Der Mann starrte Karla an, und sie erschrak, als sie ihren Namen aus dem Mund des Fremden hörte. Sergei blickte reflexartig zu ihr hinüber, besann sich aber dann.

»Hier ist niemand, der so heißt.«

Der Mongole zischte einen kurzen Befehl, und der Mann, der Karla am nächsten stand, packte mit seinen schmutzigen Fingern brutal ihren Arm und zerrte sie von ihren Kollegen weg.

Sie wehrte sich. Er drückte ihren Arm so kraftvoll, dass sich ein Bluterguss bildete. Er grinste, als sich ihre Miene vor Schmerz verzerrte, und drückte sie an sich, so dass ihre Gesichter sich beinahe berührten. Der Gestank seines ungewaschenen Körpers und sein fauliger Atem ließen sie würgen.

Sie blickte über die Schulter. Die anderen Wissenschaftler wurden durch den Graben getrieben. Der Mann auf dem Vorsprung war verschwunden. Während sie weggezerrt wurde, hörte sie Maria aufschreien und dann laute Rufe männlicher Stimmen.

Schüsse fielen, deren Lärm von den Grabenwänden widerhallte. Sie versuchte, zu ihren Kollegen zurückzurennen, doch der Mann packte sie bei den Haaren und riss sie zurück. Zuerst war da nur ein betäubender Schmerz, dann nackte Wut. Sie wirbelte herum und versuchte, ihm die Augen auszukratzen. Er zog den Kopf zur Seite, und ihre Fingernägel schabten harmlos über seinen verfilzten Bart.
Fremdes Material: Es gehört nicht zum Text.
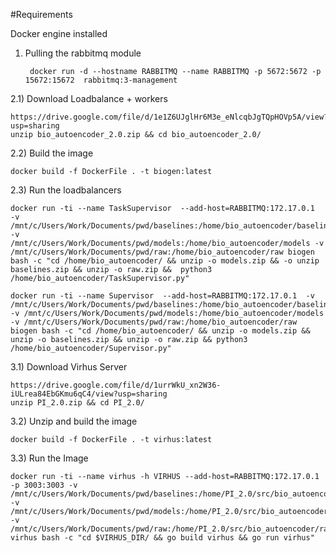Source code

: #Requirements

Docker engine installed
1) Pulling the rabbitmq module

		docker run -d --hostname RABBITMQ --name RABBITMQ -p 5672:5672 -p 15672:15672  rabbitmq:3-management

2.1) Download Loadbalance + workers

	https://drive.google.com/file/d/1e1Z6UJglHr6M3e_eNlcqbJgTQpHOVp5A/view?usp=sharing	
	unzip bio_autoencoder_2.0.zip && cd bio_autoencoder_2.0/
	
2.2) Build the image

	docker build -f DockerFile . -t biogen:latest


2.3) Run the loadbalancers

	docker run -ti --name TaskSupervisor  --add-host=RABBITMQ:172.17.0.1  -v /mnt/c/Users/Work/Documents/pwd/baselines:/home/bio_autoencoder/baselines -v 	/mnt/c/Users/Work/Documents/pwd/models:/home/bio_autoencoder/models -v /mnt/c/Users/Work/Documents/pwd/raw:/home/bio_autoencoder/raw biogen bash -c "cd /home/bio_autoencoder/ && unzip -o models.zip && -o unzip baselines.zip && unzip -o raw.zip &&  python3 /home/bio_autoencoder/TaskSupervisor.py"

	docker run -ti --name Supervisor  --add-host=RABBITMQ:172.17.0.1  -v /mnt/c/Users/Work/Documents/pwd/baselines:/home/bio_autoencoder/baselines -v /mnt/c/Users/Work/Documents/pwd/models:/home/bio_autoencoder/models -v /mnt/c/Users/Work/Documents/pwd/raw:/home/bio_autoencoder/raw biogen bash -c "cd /home/bio_autoencoder/ && unzip -o models.zip && unzip -o baselines.zip && unzip -o raw.zip && python3 /home/bio_autoencoder/Supervisor.py"

3.1) Download Virhus Server

	https://drive.google.com/file/d/1urrWkU_xn2W36-iULrea84EbGKmu6qC4/view?usp=sharing
	unzip PI_2.0.zip && cd PI_2.0/
3.2) Unzip and build the image

	
	docker build -f DockerFile . -t virhus:latest

3.3) Run the Image

	docker run -ti --name virhus -h VIRHUS --add-host=RABBITMQ:172.17.0.1 -p 3003:3003 -v /mnt/c/Users/Work/Documents/pwd/baselines:/home/PI_2.0/src/bio_autoencoder/baselines -v /mnt/c/Users/Work/Documents/pwd/models:/home/PI_2.0/src/bio_autoencoder/models -v /mnt/c/Users/Work/Documents/pwd/raw:/home/PI_2.0/src/bio_autoencoder/raw virhus bash -c "cd $VIRHUS_DIR/ && go build virhus && go run virhus"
Er holte mit der Hand aus und schlug zu. Karla wurde von dem Schlag betäubt und bot wenig Gegenwehr, als er einen Fuß hinter ihre Beine stemmte und sie niederstieß. Ihr Hinterkopf schlug auf dem Erdboden auf, und vor ihren Augen explodierten ganze Sternengalaxien. Dann klärte sich ihr Blick, und sie sah, wie der Mann amüsiert auf sie herabstarrte und lustvolle Gier in seinen Schweinsaugen funkelte.

Er hatte sich entschlossen, sich mit seinem reizenden Opfer noch ein wenig zu vergnügen. Er legte sein Gewehr außer Reichweite auf die Erde und begann, seine Hose aufzuknöpfen. Karla versuchte auf allen vieren, ihm zu entkommen. Er lachte und stellte einen Fuß auf ihren Hals. Sie schlug mit den Fäusten gegen seinen Fußknöchel und bäumte sich verzweifelt auf. Sie konnte kaum atmen.

Der Mann hustete plötzlich, und das Grinsen auf seinem Gesicht verwandelte sich in eine Fratze des Schocks. Ein Blutfaden sickerte aus seinem Mundwinkel. Er drehte sich langsam wie in Zeitlupe um, sein Schuh rutschte von Karlas Hals, und sie sah den Griff eines Jagdmesser zwischen seinen Schulterblättern aus seinem Rücken ragen. Dann gaben seine Beine nach, und er brach zusammen.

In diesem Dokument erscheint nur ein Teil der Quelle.